When I went to Barra de Potosi south of Zihuatanejo at 34, again I booked the room and nothing else. I curled up in the hammock on the balcony outside my room, I swam in the ocean every morning and every evening, I took a thousand photographs, read at least five books, and was barefoot in the sand, eating fresh camarones al ajillo, lobster diablo, etc, and drinking Pacificos with lime. I heard the music and absorbed the heat and let everything go. I had open wounds following the death of my father and wrote a book’s worth. I had just started blogging so wasn’t brave to publicize all of my pain quite yet, but had begun on the road. While at Casa Frida, I was fed fresh mango and papaya each morning and a margarita every night. Guests came and went and I met a couple on the last few days who very much understood. They came to Portland once and we had lunch and it was like exhaling.
Finding someone you can travel with is a beautiful thing. Most of my female friends I am confident I would not be able to do that with – you know how many women are, go-go-go, plan-plan-plan, hit-this-spot, hit-that-spot. I just want to eat and drink and explore and if I want to spend one day taking a long nap in the sun, that’s what I’ll do. If we want to split up one day and do our own thing, that’s what we’ll do. It’s a chill thing.
Why have I not mentioned vacations during my marriage? Let’s see. Honeymoon was in Jamaica. My Irish-blooded husband thought he’d skip the sunscreen and ‘build a base tan’. Needless to say he was covered in 2nd degree burns over most of his body by day two and in pain most of the time. Even better? When they asked if there were any newlyweds in the crowd to come up for a slow dance, he wouldn’t. Shoulda known then right? There was a nice moment or two – horseback riding into the mountains to see the old sugar and rum plantations, and escaping the compound to a little bar for the best fresh fruit daiquiri of my life (promptly followed when I got home by the worst food poisoning of my life). But overall, not good. Anywhere else, you ask? He never took me away for the weekends. If we went anywhere, it was my idea, my dime, my planning. I’m a pretty simple girl who just needs someone to surprise me once in a while – not all that candlelight and roses stuff, rather something like ‘clear your calendar honey, today i’m going to take you into the country’ or ‘it’s your birthday, i’ve rented us a tiny little cottage by the ocean to hole up in for the weekend so we can walk on the beach with our dog and sleep late’. It will happen as it should, I know.

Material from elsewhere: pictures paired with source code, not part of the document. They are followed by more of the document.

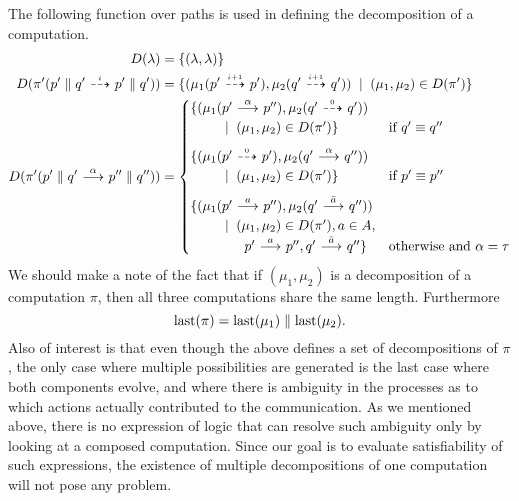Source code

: The following function over paths is used in defining the decomposition of a computation.
\begin{align*}
    D(\lambda) &= \{(\lambda,\lambda)\} \\
    D(\pi'(p'\parallel q' \ {\stackrel{_{i}}{\dashrightarrow}}\  p'\parallel q')) &=
        \{(\mu_1(p'\ {\stackrel{_{i+1}}{\dashrightarrow}}\ p'),\mu_2(q'\ {\stackrel{_{i+1}}{\dashrightarrow}}\ q')) \;\;|\;\; (\mu_1,\mu_2)\in D(\pi')\} \\
    D(\pi'(p'\parallel q' \ {\stackrel{{\alpha}}{\longrightarrow}}\  p''\parallel q'')) &=
        \begin{cases}
            \{(\mu_1(p' \ {\stackrel{{\alpha}}{\longrightarrow}}\  p''), \mu_2(q' \ {\stackrel{_{0}}{\dashrightarrow}}\  q')) \\ \quad\quad
                \;\;|\;\; (\mu_1,\mu_2) \in D(\pi')\} & \textrm{if $q'\equiv q''$} \\[0.7em]
            \{(\mu_1(p' \ {\stackrel{_{0}}{\dashrightarrow}}\  p'), \mu_2(q'\ {\stackrel{{\alpha}}{\longrightarrow}}\  q'')) \\ \quad\quad
                \;\;|\;\; (\mu_1,\mu_2) \in D(\pi')\} & \textrm{if $p'\equiv p''$} \\[0.7em]
            \{(\mu_1(p'\ {\stackrel{{a}}{\longrightarrow}}\ p''), \mu_2(q'\ {\stackrel{{\bar{a}}}{\longrightarrow}}\ q'')) \\ \quad\quad
                \;\;|\;\; (\mu_1,\mu_2) \in D(\pi'), a\in A, \\
                \qquad\qquad p'\ {\stackrel{{a}}{\longrightarrow}}\ p'', q'\ {\stackrel{{\bar{a}}}{\longrightarrow}}\ q''\}
                & \textrm{otherwise and $\alpha=\tau$}
        \end{cases}
\end{align*}
We should make a note of the fact that if $(\mu_1,\mu_2)$ is a decomposition
of a computation $\pi$, then all three computations share the same length.
Furthermore
\[
    \operatorname{last}(\pi) = \operatorname{last}(\mu_1) \parallel \operatorname{last}(\mu_2).
\]
%
Also of interest
is that even though the above defines a set of decompositions of $\pi$, the only
case where multiple possibilities are generated is the last case where both components
evolve, and where there is ambiguity in the processes as to which actions actually
contributed to the communication. As we mentioned above, there is no expression
of \HMLpast{} logic that can resolve such ambiguity only by looking at a composed
computation.
Since our goal is to evaluate satisfiability of such expressions, the
existence of multiple decompositions of one computation will not pose any problem.

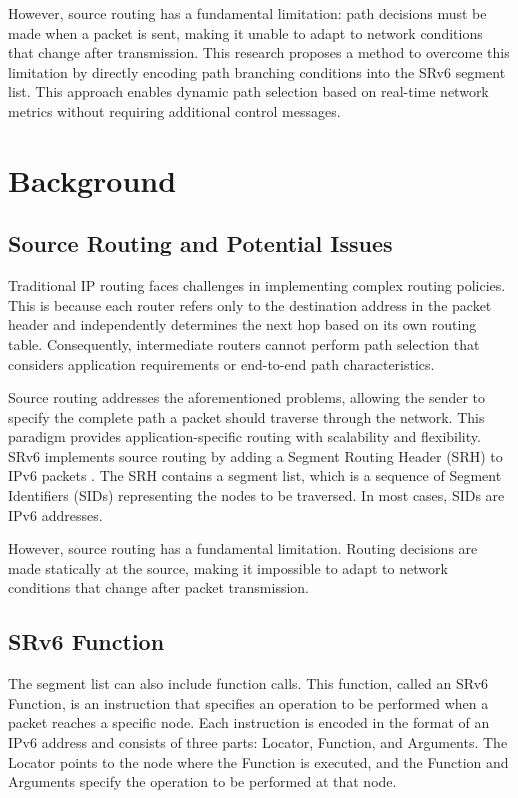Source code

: \documentclass[conference]{IEEEtran}
\begin{document}
However, source routing has a fundamental limitation: path decisions must be made when a packet is sent, making it unable to adapt to network conditions that change after transmission.
This research proposes a method to overcome this limitation by directly encoding path branching conditions into the SRv6 segment list.
This approach enables dynamic path selection based on real-time network metrics without requiring additional control messages.

\section{Background}

\subsection{Source Routing and Potential Issues}

Traditional IP routing faces challenges in implementing complex routing policies.
This is because each router refers only to the destination address in the packet header and independently determines the next hop based on its own routing table.
Consequently, intermediate routers cannot perform path selection that considers application requirements or end-to-end path characteristics.

Source routing addresses the aforementioned problems, allowing the sender to specify the complete path a packet should traverse through the network.
This paradigm provides application-specific routing with scalability and flexibility. SRv6 implements source routing by adding a Segment Routing Header (SRH) to IPv6 packets \cite{rfc8754}\cite{rfc9256}.
The SRH contains a segment list, which is a sequence of Segment Identifiers (SIDs) representing the nodes to be traversed.
In most cases, SIDs are IPv6 addresses.

However, source routing has a fundamental limitation.
Routing decisions are made statically at the source, making it impossible to adapt to network conditions that change after packet transmission.

\subsection{SRv6 Function}

The segment list can also include function calls.
This function, called an SRv6 Function, is an instruction that specifies an operation to be performed when a packet reaches a specific node.
Each instruction is encoded in the format of an IPv6 address and consists of three parts: Locator, Function, and Arguments.
The Locator points to the node where the Function is executed, and the Function and Arguments specify the operation to be performed at that node.
\end{document}
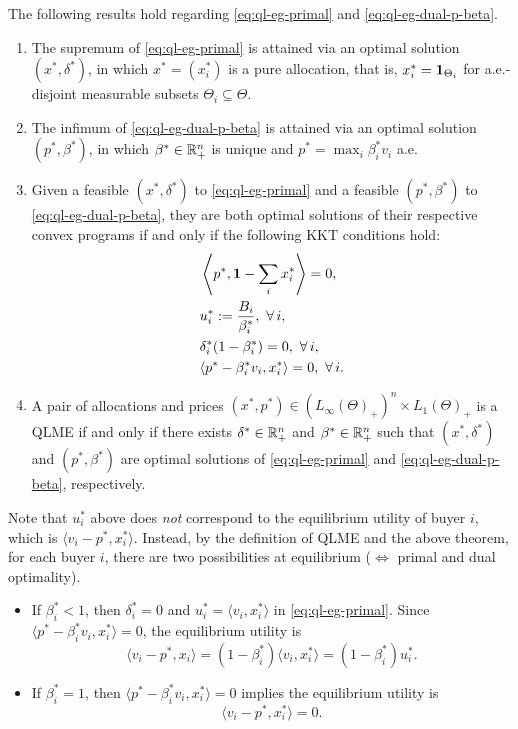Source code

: \begin{theorem} \label{thm:ql-me-duality-and-eq}
    The following results hold regarding \eqref{eq:ql-eg-primal} and \eqref{eq:ql-eg-dual-p-beta}.
    \begin{enumerate}[label=(\alph*)]
        \item The supremum of \eqref{eq:ql-eg-primal} is attained via an optimal solution $(x^*, \delta^*)$, in which $x^* = (x^*_i)$ is a pure allocation, that is, $x^*_i = \mathbf{1}_{\Theta_i}$ for a.e.-disjoint measurable subsets $\Theta_i \subseteq \Theta$. \label{item:ql-primal-attainment}
        \item The infimum of \eqref{eq:ql-eg-dual-p-beta} is attained via an optimal solution $(p^*, \beta^*)$, in which $\beta^*\in \mathbb{R}^n_+$ is unique and $p^* = \max_i \beta^*_i v_i$ a.e. \label{item:ql-dual-attainment}
        \item Given a feasible $(x^*, \delta^*)$  to \eqref{eq:ql-eg-primal} and a feasible $(p^*, \beta^*)$ to \eqref{eq:ql-eg-dual-p-beta}, they are both optimal solutions of their respective convex programs if and only if the following KKT conditions hold:
        \label{item:ql-kkt}
        \begin{align*}
            & \left \langle p^*, \ones - \sum_i x^*_i \right \rangle = 0, \\
            & u^*_i := \frac{B_i}{\beta^*_i}, \ \forall\, i, \\
            & \delta^*_i (1 - \beta^*_i) = 0,\ \forall\, i,\\
            & \langle p^* - \beta^*_i v_i, x^*_i \rangle = 0, \ \forall \, i.
        \end{align*}
        \item A pair of allocations and prices $(x^*, p^*) \in (L_\infty(\Theta)_+)^n \times L_1(\Theta)_+$ is a QLME if and only if there exists $\delta^* \in \mathbb{R}_+^n$ and $\beta^*\in \mathbb{R}_+^n$ such that $(x^*, \delta^*)$ and $(p^*, \beta^*)$ are optimal solutions of \eqref{eq:ql-eg-primal} and \eqref{eq:ql-eg-dual-p-beta}, respectively. 
        \label{item:ql-eq-iff-opt}
    \end{enumerate}
\end{theorem}
Note that $u^*_i$ above does \emph{not} correspond to the equilibrium utility of buyer $i$, which is $\langle v_i - p^*, x^*_i \rangle$.
Instead, by the definition of QLME and the above theorem, for each buyer $i$, there are two possibilities at equilibrium ($\Leftrightarrow$ primal and dual optimality).
\begin{itemize}
    \item If $\beta^*_i < 1$, then $\delta^*_i = 0$ and $u^*_i = \langle v_i, x^*_i \rangle$ in \eqref{eq:ql-eg-primal}. 
    Since $\langle p^* - \beta^*_i v_i, x^*_i \rangle = 0$, the equilibrium utility is 
        \[ \langle v_i - p^*, x_i \rangle = (1 - \beta^*_i) \langle v_i, x^*_i \rangle =(1-\beta^*_i) u^*_i. \]
    \item If $\beta^*_i = 1$, then $\langle p^* - \beta^*_i v_i, x^*_i \rangle = 0$ implies the equilibrium utility is 
    \[  \langle v_i - p^*, x^*_i \rangle = 0. \]
\end{itemize}

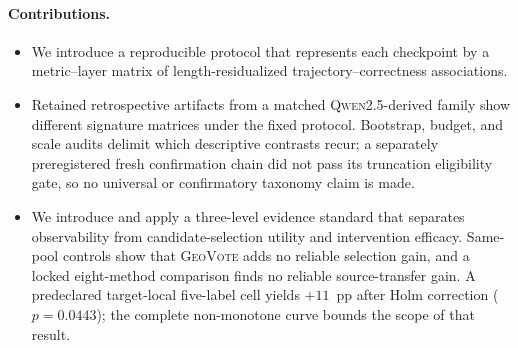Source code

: \paragraph{Contributions.}
\begin{itemize}[topsep=2pt,itemsep=2pt,leftmargin=*]
\item We introduce a reproducible protocol that represents each checkpoint by
a metric--layer matrix of length-residualized trajectory--correctness
associations.
\item Retained retrospective artifacts from a matched
\textsc{Qwen2.5}-derived family show different signature matrices under the
fixed protocol.  Bootstrap, budget, and scale audits delimit which descriptive
contrasts recur; a separately preregistered fresh confirmation chain did not
pass its truncation eligibility gate, so no universal or confirmatory
taxonomy claim is made.
\item We introduce and apply a three-level evidence standard that separates
observability from candidate-selection utility and intervention efficacy.
Same-pool controls show that \textsc{GeoVote} adds no reliable selection gain,
and a locked eight-method comparison finds no reliable source-transfer gain.  A
predeclared target-local five-label cell yields $+11$~pp after Holm correction ($p{=}0.0443$);
the complete non-monotone curve bounds the scope of that result.
\end{itemize}

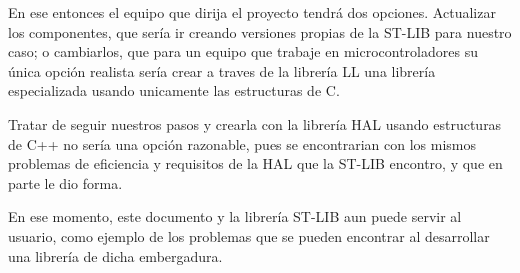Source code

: \documentclass{report}
\begin{document}
\par
En ese entonces el equipo que dirija el proyecto tendrá dos opciones. Actualizar los componentes, que sería ir creando versiones propias de la ST-LIB para nuestro caso; o cambiarlos, que para un equipo que trabaje en microcontroladores su única opción realista sería crear a traves de la librería LL una librería especializada usando unicamente las estructuras de C. 
\par
Tratar de seguir nuestros pasos y crearla con la librería HAL usando estructuras de C++ no sería una opción razonable, pues se encontrarian con los mismos problemas de eficiencia y requisitos de la HAL que la ST-LIB encontro, y que en parte le dio forma. 
\par
En ese momento, este documento y la librería ST-LIB aun puede servir al usuario, como ejemplo de los problemas que se pueden encontrar al desarrollar una librería de dicha embergadura. 




\end{document}
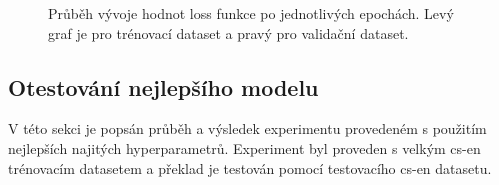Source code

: \begin{figure}[H]
    \begin{center}
    \end{center}
	\caption{Průběh vývoje hodnot loss funkce po jednotlivých epochách. Levý graf je pro trénovací dataset a pravý pro validační dataset.}
\end{figure}

\subsection{Otestování nejlepšího modelu} \label{experimentBestModel}
V této sekci je popsán průběh a výsledek experimentu provedeném s použitím nejlepších najitých hyperparametrů. Experiment byl proveden s velkým cs-en trénovacím datasetem a překlad je testován pomocí testovacího cs-en datasetu.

But in the meantime, I think of where I shall go next. A few know, but I’m still piecing it together. It involves a pilgrimage I’ve wanted to make for many many years, and seeing an old friend, and maybe even a new friend. I know it involves eating, drinking, and laughing. I am positive there is ocean and mountains and air in the mix. And rest assured, there will be lots of doing whatever and being wherever feels right.